What it comes down to is this: Sex positivity rarely exists in a vacuum. It’s usually part of a larger life philosophy that believes all people are entitled to happiness and respect. I have found that there are broad areas of overlap between the body positive and fat acceptance movements, feminism, and the LGBT community. As such, there is so much a parent can say to their child that lays the groundwork for them to have happy, healthy, and fulfilling sex lives (when they’re ready) that don’t necessarily have a thing to do with sex.

“Your Body Belongs To You.”

your body

So not only does no one get touch you without your permission, but you decide what happens to it. If you teach little kids that this is true in the non-sexual streets, they’ll be more likely to automatically believe it once they grow up and get between the sheets.
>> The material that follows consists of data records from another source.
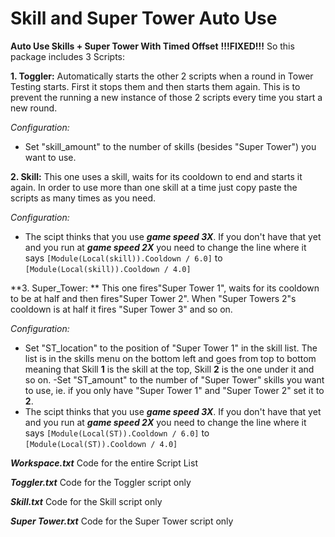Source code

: # Skill and Super Tower Auto Use

**Auto Use Skills + Super Tower With Timed Offset**
**!!!FIXED!!!**
So this package includes 3 Scripts:

**1. Toggler:** Automatically starts the other 2 scripts when a round in Tower Testing starts. First it stops them and then starts them again. This is to prevent the running a new instance of those 2 scripts every time you start a new round.

*Configuration:*
- Set "skill_amount" to the number of skills (besides "Super Tower") you want to use.


**2. Skill:** This one uses a skill, waits for its cooldown to end and starts it again. In order to use more than one skill at a time just copy paste the scripts as many times as you need.

*Configuration:*  
- The scipt thinks that you use ***game speed 3X***. If you don't have that yet and you run at ***game speed 2X*** you need to change the line where it says ```[Module(Local(skill)).Cooldown / 6.0]``` to ```[Module(Local(skill)).Cooldown / 4.0]``` 


**3. Super_Tower: ** This one fires"Super Tower 1", waits for its cooldown to be at half and then fires"Super Tower 2". When "Super Towers 2"s cooldown is at half it fires "Super Tower 3" and so on.

*Configuration:*  
- Set "ST_location" to the position of "Super Tower 1" in the skill list. The list is in the skills menu on the bottom left and goes from top to bottom meaning that Skill **1** is the skill at the top, Skill **2** is the one under it and so on.
-Set "ST_amount" to the number of "Super Tower" skills you want to use, ie. if you only have "Super Tower 1" and "Super Tower 2" set it to **2**.
- The scipt thinks that you use ***game speed 3X***. If you don't have that yet and you run at ***game speed 2X*** you need to change the line where it says ```[Module(Local(ST)).Cooldown / 6.0]``` to ```[Module(Local(ST)).Cooldown / 4.0]``` 



***Workspace.txt***
Code for the entire Script List

***Toggler.txt***
Code for the Toggler script only

***Skill.txt***
Code for the Skill script only

***Super Tower.txt***
Code for the Super Tower script only
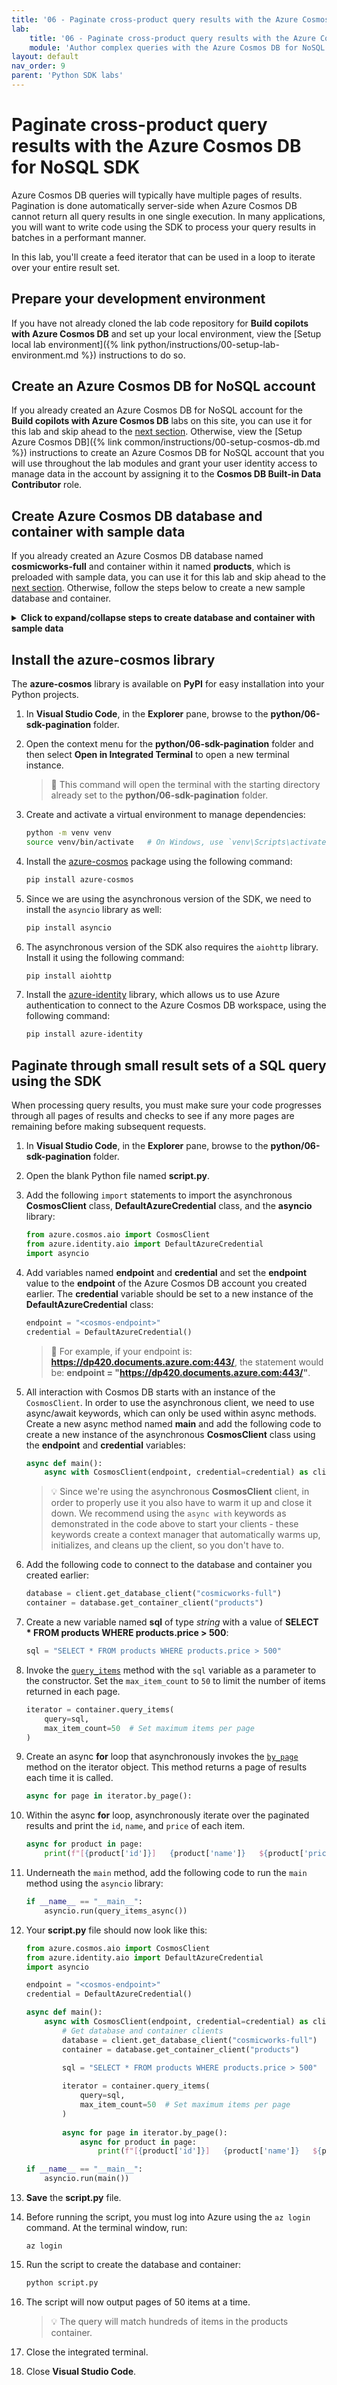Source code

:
 ```yaml
---
title: '06 - Paginate cross-product query results with the Azure Cosmos DB for NoSQL SDK'
lab:
    title: '06 - Paginate cross-product query results with the Azure Cosmos DB for NoSQL SDK'
    module: 'Author complex queries with the Azure Cosmos DB for NoSQL'
layout: default
nav_order: 9
parent: 'Python SDK labs'
---
```


# Paginate cross-product query results with the Azure Cosmos DB for NoSQL SDK

Azure Cosmos DB queries will typically have multiple pages of results. Pagination is done automatically server-side when Azure Cosmos DB cannot return all query results in one single execution. In many applications, you will want to write code using the SDK to process your query results in batches in a performant manner.

In this lab, you'll create a feed iterator that can be used in a loop to iterate over your entire result set.

## Prepare your development environment

If you have not already cloned the lab code repository for **Build copilots with Azure Cosmos DB** and set up your local environment, view the [Setup local lab environment]({% link python/instructions/00-setup-lab-environment.md %}) instructions to do so.

## Create an Azure Cosmos DB for NoSQL account

If you already created an Azure Cosmos DB for NoSQL account for the **Build copilots with Azure Cosmos DB** labs on this site, you can use it for this lab and skip ahead to the [next section](#create-azure-cosmos-db-database-and-container-with-sample-data). Otherwise, view the [Setup Azure Cosmos DB]({% link common/instructions/00-setup-cosmos-db.md %}) instructions to create an Azure Cosmos DB for NoSQL account that you will use throughout the lab modules and grant your user identity access to manage data in the account by assigning it to the **Cosmos DB Built-in Data Contributor** role.

## Create Azure Cosmos DB database and container with sample data

If you already created an Azure Cosmos DB database named **cosmicworks-full** and container within it named **products**, which is preloaded with sample data, you can use it for this lab and skip ahead to the [next section](#install-the-azure-cosmos-library). Otherwise, follow the steps below to create a new sample database and container.

<details markdown=1>
<summary markdown="span"><strong>Click to expand/collapse steps to create database and container with sample data</strong></summary>

1. Within the newly created **Azure Cosmos DB** account resource, navigate to the **Data Explorer** pane.

1. In the **Data Explorer**, select **Launch quick start** on the home page.

1. Within the **New Container** form, enter the following values:

    - **Database id**: `cosmicworks-full`
    - **Container id**: `products`
    - **Partition key**: `/categoryId`
    - **Analytical store**: `Off`

1. Select **OK** to create the new container. This process will take a minute or two while it creates the resources and preloads the container with sample product data.

1. Keep the browser tab open, as we will return to it later.

1. Switch back to **Visual Studio Code**.

</details>

## Install the azure-cosmos library

The **azure-cosmos** library is available on **PyPI** for easy installation into your Python projects.

1. In **Visual Studio Code**, in the **Explorer** pane, browse to the **python/06-sdk-pagination** folder.

1. Open the context menu for the **python/06-sdk-pagination** folder and then select **Open in Integrated Terminal** to open a new terminal instance.

    > &#128221; This command will open the terminal with the starting directory already set to the **python/06-sdk-pagination** folder.

1. Create and activate a virtual environment to manage dependencies:

    ```bash
    python -m venv venv
    source venv/bin/activate   # On Windows, use `venv\Scripts\activate`
    ```

1. Install the [azure-cosmos][pypi.org/project/azure-cosmos] package using the following command:

    ```bash
    pip install azure-cosmos
    ```

1. Since we are using the asynchronous version of the SDK, we need to install the `asyncio` library as well:

    ```bash
    pip install asyncio
    ```

1. The asynchronous version of the SDK also requires the `aiohttp` library. Install it using the following command:

    ```bash
    pip install aiohttp
    ```

1. Install the [azure-identity][pypi.org/project/azure-identity] library, which allows us to use Azure authentication to connect to the Azure Cosmos DB workspace, using the following command:

    ```bash
    pip install azure-identity
    ```

## Paginate through small result sets of a SQL query using the SDK

When processing query results, you must make sure your code progresses through all pages of results and checks to see if any more pages are remaining before making subsequent requests.

1. In **Visual Studio Code**, in the **Explorer** pane, browse to the **python/06-sdk-pagination** folder.

1. Open the blank Python file named **script.py**.

1. Add the following `import` statements to import the asynchronous **CosmosClient** class, **DefaultAzureCredential** class, and the **asyncio** library:

    ```python
    from azure.cosmos.aio import CosmosClient
    from azure.identity.aio import DefaultAzureCredential
    import asyncio
    ```

1. Add variables named **endpoint** and **credential** and set the **endpoint** value to the **endpoint** of the Azure Cosmos DB account you created earlier. The **credential** variable should be set to a new instance of the **DefaultAzureCredential** class:

    ```python
    endpoint = "<cosmos-endpoint>"
    credential = DefaultAzureCredential()
    ```

    > &#128221; For example, if your endpoint is: **https://dp420.documents.azure.com:443/**, the statement would be: **endpoint = "https://dp420.documents.azure.com:443/"**.

1. All interaction with Cosmos DB starts with an instance of the `CosmosClient`. In order to use the asynchronous client, we need to use async/await keywords, which can only be used within async methods. Create a new async method named **main** and add the following code to create a new instance of the asynchronous **CosmosClient** class using the **endpoint** and **credential** variables:

    ```python
    async def main():
        async with CosmosClient(endpoint, credential=credential) as client:
    ```

    > &#128161; Since we're using the asynchronous **CosmosClient** client, in order to properly use it you also have to warm it up and close it down. We recommend using the `async with` keywords as demonstrated in the code above to start your clients - these keywords create a context manager that automatically warms up, initializes, and cleans up the client, so you don't have to.

1. Add the following code to connect to the database and container you created earlier:

    ```python
    database = client.get_database_client("cosmicworks-full")
    container = database.get_container_client("products")
    ```

1. Create a new variable named **sql** of type *string* with a value of **SELECT * FROM products WHERE products.price > 500**:

    ```python
    sql = "SELECT * FROM products WHERE products.price > 500"
    ```

1. Invoke the [`query_items`](https://learn.microsoft.com/python/api/azure-cosmos/azure.cosmos.container.containerproxy?view=azure-python#azure-cosmos-container-containerproxy-query-items) method with the `sql` variable as a parameter to the constructor. Set the `max_item_count` to `50` to limit the number of items returned in each page.

    ```python
    iterator = container.query_items(
        query=sql,
        max_item_count=50  # Set maximum items per page
    )
    ```

1. Create an async **for** loop that asynchronously invokes the [`by_page`](https://learn.microsoft.com/python/api/azure-core/azure.core.paging.itempaged?view=azure-python#azure-core-paging-itempaged-by-page) method on the iterator object. This method returns a page of results each time it is called.

    ```python
    async for page in iterator.by_page():
    ```

1. Within the async **for** loop, asynchronously iterate over the paginated results and print the `id`, `name`, and `price` of each item.

    ```python
    async for product in page:
        print(f"[{product['id']}]	{product['name']}	${product['price']:.2f}")
    ```

1. Underneath the `main` method, add the following code to run the `main` method using the `asyncio` library:

    ```python
    if __name__ == "__main__":
        asyncio.run(query_items_async())
    ```

1. Your **script.py** file should now look like this:

    ```python
    from azure.cosmos.aio import CosmosClient
    from azure.identity.aio import DefaultAzureCredential
    import asyncio

    endpoint = "<cosmos-endpoint>"
    credential = DefaultAzureCredential()

    async def main():
        async with CosmosClient(endpoint, credential=credential) as client:
            # Get database and container clients
            database = client.get_database_client("cosmicworks-full")
            container = database.get_container_client("products")
    
            sql = "SELECT * FROM products WHERE products.price > 500"
        
            iterator = container.query_items(
                query=sql,
                max_item_count=50  # Set maximum items per page
            )
        
            async for page in iterator.by_page():
                async for product in page:
                    print(f"[{product['id']}]	{product['name']}	${product['price']:.2f}")

    if __name__ == "__main__":
        asyncio.run(main())
    ```

1. **Save** the **script.py** file.

1. Before running the script, you must log into Azure using the `az login` command. At the terminal window, run:

    ```azurecli
    az login
    ```

1. Run the script to create the database and container:

    ```bash
    python script.py
    ```

1. The script will now output pages of 50 items at a time.

    > &#128161; The query will match hundreds of items in the products container.

1. Close the integrated terminal.

1. Close **Visual Studio Code**.

[code.visualstudio.com/docs/getstarted]: https://code.visualstudio.com/docs/getstarted/tips-and-tricks
[pypi.org/project/azure-cosmos]: https://pypi.org/project/azure-cosmos
[pypi.org/project/azure-identity]: https://pypi.org/project/azure-identity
“If They’re Not Having Fun, You Have To Stop; If You’re Not Having Fun, They Have To Stop.”

latest

Totally stolen from “Thomas” of Yes Means Yes, but when someone else writes something so well and so succinctly why reinvent the wheel? This concept of consent and mutual happiness doesn’t have to have a thing to do with sex to A) be great life advice, or B) set the scene to talk about and understand sexual consent later in life. To quote the original piece once again: “What I said will mean a lot of things in a lot of contexts; but it will always mean the same thing. Regard for one’s partner is a basic component of respect.”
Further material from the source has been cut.